### Records shown
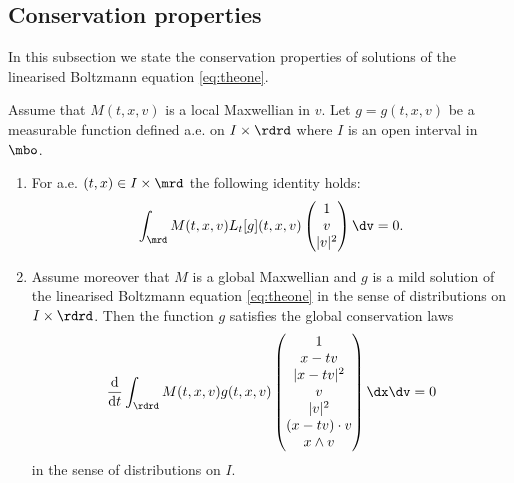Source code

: \subsection{Conservation properties} %
\label{sub:conservation_properties}
In this subsection we state the conservation properties of solutions of the linearised Boltzmann equation \eqref{eq:theone}.
\begin{theorem}
	\label{th:conserv}
	Assume that $M(t,x,v)$ is a local Maxwellian in $v$. Let $g=g(t,x,v)$ be a measurable function defined a.e. on $I\times\rdrd$ where $I$ is an open interval in $\mbo$.
	
	\begin{enumerate}
		\item  For a.e. $(t,x)\in I\times \mrd$ the following identity holds:
		\[\int_{\mrd} M(t,x,v) L_t[g](t,x,v)\begin{pmatrix}
			1\\v\\|v|^2
		\end{pmatrix}\dv=0.\]
		\item Assume moreover that $M$ is a global Maxwellian and $g$ is a mild solution of the linearised Boltzmann equation \eqref{eq:theone} in the sense of distributions on $I\times\rdrd$. Then
		the function $g$ satisfies the global conservation laws
		\[\frac{\mathrm d}{\mathrm dt}\int_{\rdrd} M(t,x,v)g(t,x,v)\begin{pmatrix}
			1\\
			x-tv\\
			|x-tv|^2\\
			v\\
			|v|^2\\
			(x-tv)\cdot v\\
			x\wedge v
		\end{pmatrix}\dx\dv=0\]
		in the sense of distributions on $I$.
	\end{enumerate}
\end{theorem}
######
Exercise brief: Your answer must be every line from the listing above that holds the string "global".

Expected output:
		\item Assume moreover that $M$ is a global Maxwellian and $g$ is a mild solution of the linearised Boltzmann equation \eqref{eq:theone} in the sense of distributions on $I\times\rdrd$. Then
		the function $g$ satisfies the global conservation laws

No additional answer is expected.